▶ [Task to complete] Retype all of the data shown below, keeping every character the same.
Start of Provided information
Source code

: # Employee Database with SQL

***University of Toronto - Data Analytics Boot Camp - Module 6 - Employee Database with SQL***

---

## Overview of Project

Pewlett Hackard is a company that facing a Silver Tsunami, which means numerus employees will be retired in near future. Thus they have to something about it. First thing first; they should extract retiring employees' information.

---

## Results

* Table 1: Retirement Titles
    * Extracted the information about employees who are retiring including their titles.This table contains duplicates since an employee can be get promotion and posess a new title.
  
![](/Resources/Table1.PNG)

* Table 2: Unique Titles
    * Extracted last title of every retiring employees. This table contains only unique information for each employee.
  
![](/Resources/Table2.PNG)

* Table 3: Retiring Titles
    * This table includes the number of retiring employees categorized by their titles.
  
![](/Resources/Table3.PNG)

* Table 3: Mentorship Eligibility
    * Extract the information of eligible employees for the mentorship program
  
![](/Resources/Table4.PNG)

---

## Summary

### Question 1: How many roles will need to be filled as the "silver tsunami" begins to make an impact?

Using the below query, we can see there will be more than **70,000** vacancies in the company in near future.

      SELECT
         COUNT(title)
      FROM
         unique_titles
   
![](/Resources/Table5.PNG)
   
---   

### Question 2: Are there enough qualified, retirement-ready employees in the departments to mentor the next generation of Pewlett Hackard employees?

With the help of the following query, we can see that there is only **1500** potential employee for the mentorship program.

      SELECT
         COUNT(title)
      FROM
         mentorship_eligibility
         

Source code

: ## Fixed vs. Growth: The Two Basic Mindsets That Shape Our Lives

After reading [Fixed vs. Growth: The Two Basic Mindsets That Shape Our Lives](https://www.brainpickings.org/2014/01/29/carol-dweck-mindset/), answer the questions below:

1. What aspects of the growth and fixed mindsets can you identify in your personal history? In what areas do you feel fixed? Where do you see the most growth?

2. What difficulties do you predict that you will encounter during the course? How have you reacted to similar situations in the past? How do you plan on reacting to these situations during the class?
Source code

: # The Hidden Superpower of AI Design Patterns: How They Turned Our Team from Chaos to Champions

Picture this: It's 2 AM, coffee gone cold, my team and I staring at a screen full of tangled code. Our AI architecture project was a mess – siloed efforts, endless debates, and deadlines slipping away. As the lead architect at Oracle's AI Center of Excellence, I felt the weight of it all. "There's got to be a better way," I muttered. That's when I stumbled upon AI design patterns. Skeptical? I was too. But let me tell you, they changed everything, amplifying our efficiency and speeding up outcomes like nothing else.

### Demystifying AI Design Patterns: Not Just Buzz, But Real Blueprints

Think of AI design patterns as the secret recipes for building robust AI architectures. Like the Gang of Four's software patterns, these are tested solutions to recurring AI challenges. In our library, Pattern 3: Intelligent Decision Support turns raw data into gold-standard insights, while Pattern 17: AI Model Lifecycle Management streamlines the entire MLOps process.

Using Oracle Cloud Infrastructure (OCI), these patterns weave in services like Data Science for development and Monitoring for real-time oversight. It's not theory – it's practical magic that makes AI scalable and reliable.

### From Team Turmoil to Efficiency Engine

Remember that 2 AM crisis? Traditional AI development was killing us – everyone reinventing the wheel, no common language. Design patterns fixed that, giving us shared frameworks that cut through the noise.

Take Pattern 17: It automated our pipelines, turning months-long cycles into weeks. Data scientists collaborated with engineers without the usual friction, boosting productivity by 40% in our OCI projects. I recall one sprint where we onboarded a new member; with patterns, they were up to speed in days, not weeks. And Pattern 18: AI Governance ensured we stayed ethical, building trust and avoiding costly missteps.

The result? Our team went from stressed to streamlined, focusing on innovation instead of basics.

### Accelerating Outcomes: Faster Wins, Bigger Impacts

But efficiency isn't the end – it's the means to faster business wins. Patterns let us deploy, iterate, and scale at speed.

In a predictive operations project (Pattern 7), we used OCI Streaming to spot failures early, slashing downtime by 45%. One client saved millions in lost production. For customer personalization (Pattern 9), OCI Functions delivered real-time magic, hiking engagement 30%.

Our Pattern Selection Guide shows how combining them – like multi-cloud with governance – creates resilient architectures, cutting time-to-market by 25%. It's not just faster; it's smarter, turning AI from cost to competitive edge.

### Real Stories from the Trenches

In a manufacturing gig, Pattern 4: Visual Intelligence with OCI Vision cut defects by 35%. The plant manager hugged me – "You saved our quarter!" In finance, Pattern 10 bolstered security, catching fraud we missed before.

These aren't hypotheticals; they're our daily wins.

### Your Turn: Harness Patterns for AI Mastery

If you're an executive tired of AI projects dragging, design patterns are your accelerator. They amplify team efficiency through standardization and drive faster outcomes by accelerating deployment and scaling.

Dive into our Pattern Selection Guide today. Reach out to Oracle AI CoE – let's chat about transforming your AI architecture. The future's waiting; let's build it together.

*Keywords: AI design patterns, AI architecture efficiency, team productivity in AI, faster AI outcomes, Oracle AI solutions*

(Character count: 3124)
End of Provided information
▶ [Task solution]
Source code

: # Employee Database with SQL

***University of Toronto - Data Analytics Boot Camp - Module 6 - Employee Database with SQL***

---

## Overview of Project

Pewlett Hackard is a company that facing a Silver Tsunami, which means numerus employees will be retired in near future. Thus they have to something about it. First thing first; they should extract retiring employees' information.

---

## Results

* Table 1: Retirement Titles
    * Extracted the information about employees who are retiring including their titles.This table contains duplicates since an employee can be get promotion and posess a new title.
  
![](/Resources/Table1.PNG)

* Table 2: Unique Titles
    * Extracted last title of every retiring employees. This table contains only unique information for each employee.
  
![](/Resources/Table2.PNG)

* Table 3: Retiring Titles
    * This table includes the number of retiring employees categorized by their titles.
  
![](/Resources/Table3.PNG)

* Table 3: Mentorship Eligibility
    * Extract the information of eligible employees for the mentorship program
  
![](/Resources/Table4.PNG)

---

## Summary

### Question 1: How many roles will need to be filled as the "silver tsunami" begins to make an impact?

Using the below query, we can see there will be more than **70,000** vacancies in the company in near future.

      SELECT
         COUNT(title)
      FROM
         unique_titles
   
![](/Resources/Table5.PNG)
   
---   

### Question 2: Are there enough qualified, retirement-ready employees in the departments to mentor the next generation of Pewlett Hackard employees?

With the help of the following query, we can see that there is only **1500** potential employee for the mentorship program.

      SELECT
         COUNT(title)
      FROM
         mentorship_eligibility
         

Source code

: ## Fixed vs. Growth: The Two Basic Mindsets That Shape Our Lives

After reading [Fixed vs. Growth: The Two Basic Mindsets That Shape Our Lives](https://www.brainpickings.org/2014/01/29/carol-dweck-mindset/), answer the questions below:

1. What aspects of the growth and fixed mindsets can you identify in your personal history? In what areas do you feel fixed? Where do you see the most growth?

2. What difficulties do you predict that you will encounter during the course? How have you reacted to similar situations in the past? How do you plan on reacting to these situations during the class?
Source code

: # The Hidden Superpower of AI Design Patterns: How They Turned Our Team from Chaos to Champions

Picture this: It's 2 AM, coffee gone cold, my team and I staring at a screen full of tangled code. Our AI architecture project was a mess – siloed efforts, endless debates, and deadlines slipping away. As the lead architect at Oracle's AI Center of Excellence, I felt the weight of it all. "There's got to be a better way," I muttered. That's when I stumbled upon AI design patterns. Skeptical? I was too. But let me tell you, they changed everything, amplifying our efficiency and speeding up outcomes like nothing else.

### Demystifying AI Design Patterns: Not Just Buzz, But Real Blueprints

Think of AI design patterns as the secret recipes for building robust AI architectures. Like the Gang of Four's software patterns, these are tested solutions to recurring AI challenges. In our library, Pattern 3: Intelligent Decision Support turns raw data into gold-standard insights, while Pattern 17: AI Model Lifecycle Management streamlines the entire MLOps process.

Using Oracle Cloud Infrastructure (OCI), these patterns weave in services like Data Science for development and Monitoring for real-time oversight. It's not theory – it's practical magic that makes AI scalable and reliable.

### From Team Turmoil to Efficiency Engine

Remember that 2 AM crisis? Traditional AI development was killing us – everyone reinventing the wheel, no common language. Design patterns fixed that, giving us shared frameworks that cut through the noise.

Take Pattern 17: It automated our pipelines, turning months-long cycles into weeks. Data scientists collaborated with engineers without the usual friction, boosting productivity by 40% in our OCI projects. I recall one sprint where we onboarded a new member; with patterns, they were up to speed in days, not weeks. And Pattern 18: AI Governance ensured we stayed ethical, building trust and avoiding costly missteps.

The result? Our team went from stressed to streamlined, focusing on innovation instead of basics.

### Accelerating Outcomes: Faster Wins, Bigger Impacts

But efficiency isn't the end – it's the means to faster business wins. Patterns let us deploy, iterate, and scale at speed.

In a predictive operations project (Pattern 7), we used OCI Streaming to spot failures early, slashing downtime by 45%. One client saved millions in lost production. For customer personalization (Pattern 9), OCI Functions delivered real-time magic, hiking engagement 30%.

Our Pattern Selection Guide shows how combining them – like multi-cloud with governance – creates resilient architectures, cutting time-to-market by 25%. It's not just faster; it's smarter, turning AI from cost to competitive edge.

### Real Stories from the Trenches

In a manufacturing gig, Pattern 4: Visual Intelligence with OCI Vision cut defects by 35%. The plant manager hugged me – "You saved our quarter!" In finance, Pattern 10 bolstered security, catching fraud we missed before.

These aren't hypotheticals; they're our daily wins.

### Your Turn: Harness Patterns for AI Mastery

If you're an executive tired of AI projects dragging, design patterns are your accelerator. They amplify team efficiency through standardization and drive faster outcomes by accelerating deployment and scaling.

Dive into our Pattern Selection Guide today. Reach out to Oracle AI CoE – let's chat about transforming your AI architecture. The future's waiting; let's build it together.

*Keywords: AI design patterns, AI architecture efficiency, team productivity in AI, faster AI outcomes, Oracle AI solutions*

(Character count: 3124)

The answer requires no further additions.